Mr BAIRD (9:05 PM) —The events of 12 October 2002 changed Australia forever. Our view that Australia was protected from world terrorism, that it was something that happened in the Middle East and that we were safe in our remote destination was shattered on the night of 12 October. Terrorism was brought home to us with 202 people killed in Bali, on Australia's doorstep, 88 of whom were Australians. They were killed in an appalling act of cowardly terrorism when a bomb exploded outside the Sari nightclub, shattering the lives of those attending that night. A very sad feature of the deaths of so many young Australians in Bali was that the blast took our best and our finest: fun-loving and sun-seeking vibrant young Australians, so full of life and looking forward to a promising future yet cut down by this senseless act of terrorism.

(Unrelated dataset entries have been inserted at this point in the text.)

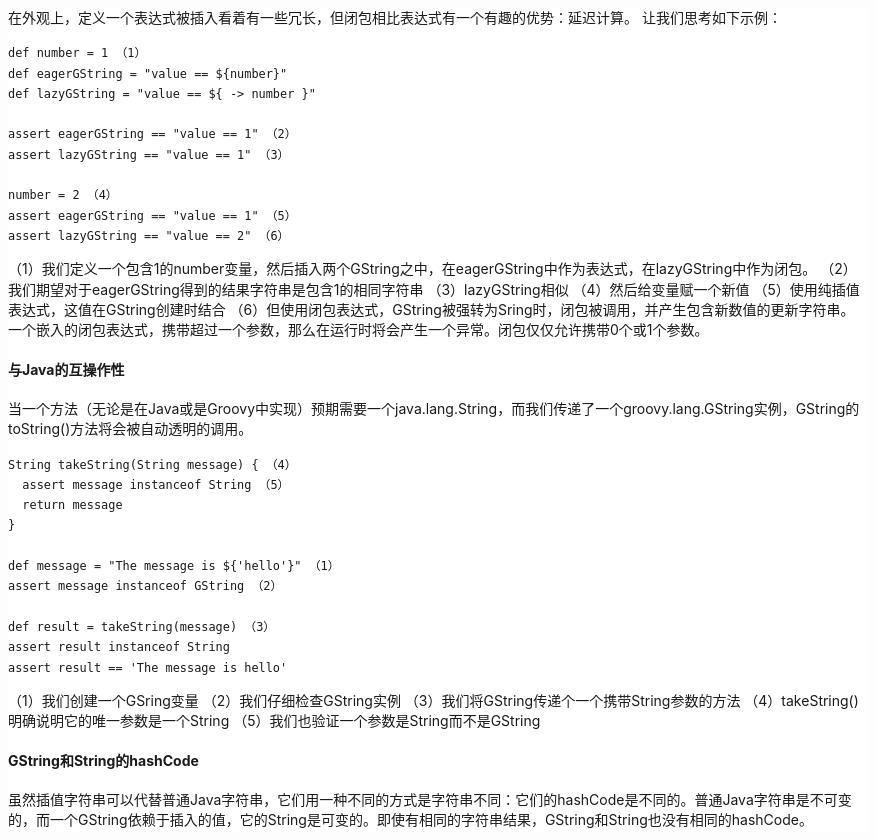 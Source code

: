 在外观上，定义一个表达式被插入看着有一些冗长，但闭包相比表达式有一个有趣的优势：延迟计算。
让我们思考如下示例：

```
def number = 1 （1）
def eagerGString = "value == ${number}"
def lazyGString = "value == ${ -> number }"

assert eagerGString == "value == 1" （2）
assert lazyGString == "value == 1" （3）

number = 2 （4）
assert eagerGString == "value == 1" （5）
assert lazyGString == "value == 2" （6）

```

（1）我们定义一个包含1的number变量，然后插入两个GString之中，在eagerGString中作为表达式，在lazyGString中作为闭包。
（2）我们期望对于eagerGString得到的结果字符串是包含1的相同字符串
（3）lazyGString相似
（4）然后给变量赋一个新值
（5）使用纯插值表达式，这值在GString创建时结合
（6）但使用闭包表达式，GString被强转为Sring时，闭包被调用，并产生包含新数值的更新字符串。
一个嵌入的闭包表达式，携带超过一个参数，那么在运行时将会产生一个异常。闭包仅仅允许携带0个或1个参数。

#### 与Java的互操作性

当一个方法（无论是在Java或是Groovy中实现）预期需要一个java.lang.String，而我们传递了一个groovy.lang.GString实例，GString的toString()方法将会被自动透明的调用。

```
String takeString(String message) { （4）
  assert message instanceof String （5）
  return message
}

def message = "The message is ${'hello'}" （1）
assert message instanceof GString （2）

def result = takeString(message) （3）
assert result instanceof String
assert result == 'The message is hello'

```

（1）我们创建一个GSring变量
（2）我们仔细检查GString实例
（3）我们将GString传递个一个携带String参数的方法
（4）takeString()明确说明它的唯一参数是一个String
（5）我们也验证一个参数是String而不是GString

#### GString和String的hashCode

虽然插值字符串可以代替普通Java字符串，它们用一种不同的方式是字符串不同：它们的hashCode是不同的。普通Java字符串是不可变的，而一个GString依赖于插入的值，它的String是可变的。即使有相同的字符串结果，GString和String也没有相同的hashCode。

In the electorate of Cook we lost seven beautiful young women—Renae Anderson, Simone Jane Hanley, Michelle Dunlop, Charmaine Whitton, Jodie Wallace, Francoise Dahan and Jodie O'Shea. I attended the funerals of several of these young ladies. It was heart breaking; it was gut wrenching and immensely sad. We were left asking the question: why? Why such senseless killing of such wonderful young people? It was made even more devastating by the fact that two of the victims—Renae Anderson and Simone Jane Hanley—were sisters. Renae was killed instantly, while Simone survived initially and was transferred to the burns unit at Royal Perth Hospital. Simone fought valiantly for over 50 days but finally succumbed.

The reality of the Bali horror came home to me on the day after the bombing. At the airport I met the sister of Jodie Wallace, who was introduced to me by a Qantas staff member who lives in my electorate. Jodie's sister advised that the family were desperately trying to find Jodie and asked for my help. With the assistance of the Australian consulate in Bali and the Department of Foreign Affairs and Trade, a thorough search was made of hospitals and morgues. Attention switched to hospitals in Australia and we all remained tense until there was the final realisation that Jodie was never coming home. I will never forget Damon Snape, the partner of Francoise Dahan, when he spoke of his love of Francoise. There was not a dry eye in the church by the time he had finished his eulogy.

A week ago on Sunday the community in the Sutherland shire came together to unveil the memorial for the seven victims of the Bali bombing in our area. It was a very moving ceremony held at the beachside in Cronulla, which was enjoyed so much by the seven girls. It was attended by all the families and was particularly moving. Particularly poignant was the moment when seven white doves were released by members of the families. The last was released by Noah, who is the four-year-old son of Renae Anderson and who was at the service with his father, Jason Anderson.

It was a time for us to remember the seven wonderful Australians who lived in the Sutherland shire—wonderful young girls whose lives were so mercilessly cut short by these brutal acts of terrorism. It was a time to stand with the families and loved ones of the victims and let them know how much we care and how much we grieve with them. Sutherland shire will never forget this tragedy and the memorial will be a perpetual reminder to us of these seven lives which meant so much to so many people in our area.

Six weeks after the Bali bombing I went to the Christian memorial service, which was attended by some 8,000 Balinese and Indonesians. The service was particularly significant and at the end of the service I had the opportunity to meet the parents and partners of the victims of Bali. Of course, a number of those were involved themselves in the blast. During my visit, it was clear that there were other victims of the bombing. Shops, hotels and restaurants were empty and 160,000 Balinese were left unemployed. The theme of the memorial service was `love conquers fear'. At this time, when we remember this very difficult time in our history and the lives lost as a result, it is also important that we reach out to our nearest neighbour, Indonesia, and show that we care and are concerned not only for ourselves but for their welfare and pray that healing will take place in their land.